Search the records below for the word "escrow". Copy each line where it occurs.

═════ Extracted material ═════

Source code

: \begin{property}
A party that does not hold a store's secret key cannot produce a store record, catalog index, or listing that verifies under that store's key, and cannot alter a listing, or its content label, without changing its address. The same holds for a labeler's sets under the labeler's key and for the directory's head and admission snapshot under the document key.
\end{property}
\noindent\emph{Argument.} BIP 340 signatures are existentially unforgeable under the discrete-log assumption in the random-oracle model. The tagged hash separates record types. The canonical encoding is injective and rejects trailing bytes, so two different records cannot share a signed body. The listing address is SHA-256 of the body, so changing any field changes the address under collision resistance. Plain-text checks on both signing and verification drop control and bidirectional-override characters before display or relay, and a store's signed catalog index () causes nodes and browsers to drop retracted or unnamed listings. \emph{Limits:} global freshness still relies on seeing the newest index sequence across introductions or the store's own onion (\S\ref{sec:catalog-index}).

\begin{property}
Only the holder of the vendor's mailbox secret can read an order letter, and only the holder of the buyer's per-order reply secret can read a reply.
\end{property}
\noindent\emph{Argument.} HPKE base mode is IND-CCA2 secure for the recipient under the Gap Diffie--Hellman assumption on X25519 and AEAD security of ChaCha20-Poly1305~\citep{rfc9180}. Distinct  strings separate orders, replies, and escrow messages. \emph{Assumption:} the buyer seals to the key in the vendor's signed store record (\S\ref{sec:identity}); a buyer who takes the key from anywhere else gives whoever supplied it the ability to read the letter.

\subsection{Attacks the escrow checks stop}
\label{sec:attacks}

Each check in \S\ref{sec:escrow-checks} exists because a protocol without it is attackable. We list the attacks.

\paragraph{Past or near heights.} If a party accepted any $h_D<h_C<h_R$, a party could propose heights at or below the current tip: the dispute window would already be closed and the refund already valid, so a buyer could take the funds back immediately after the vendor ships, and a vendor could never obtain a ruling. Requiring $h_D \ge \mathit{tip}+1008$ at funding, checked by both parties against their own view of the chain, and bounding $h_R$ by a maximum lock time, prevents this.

═════

Response area.
\noindent\emph{Argument.} HPKE base mode is IND-CCA2 secure for the recipient under the Gap Diffie--Hellman assumption on X25519 and AEAD security of ChaCha20-Poly1305~\citep{rfc9180}. Distinct  strings separate orders, replies, and escrow messages. \emph{Assumption:} the buyer seals to the key in the vendor's signed store record (\S\ref{sec:identity}); a buyer who takes the key from anywhere else gives whoever supplied it the ability to read the letter.
\subsection{Attacks the escrow checks stop}
Each check in \S\ref{sec:escrow-checks} exists because a protocol without it is attackable. We list the attacks.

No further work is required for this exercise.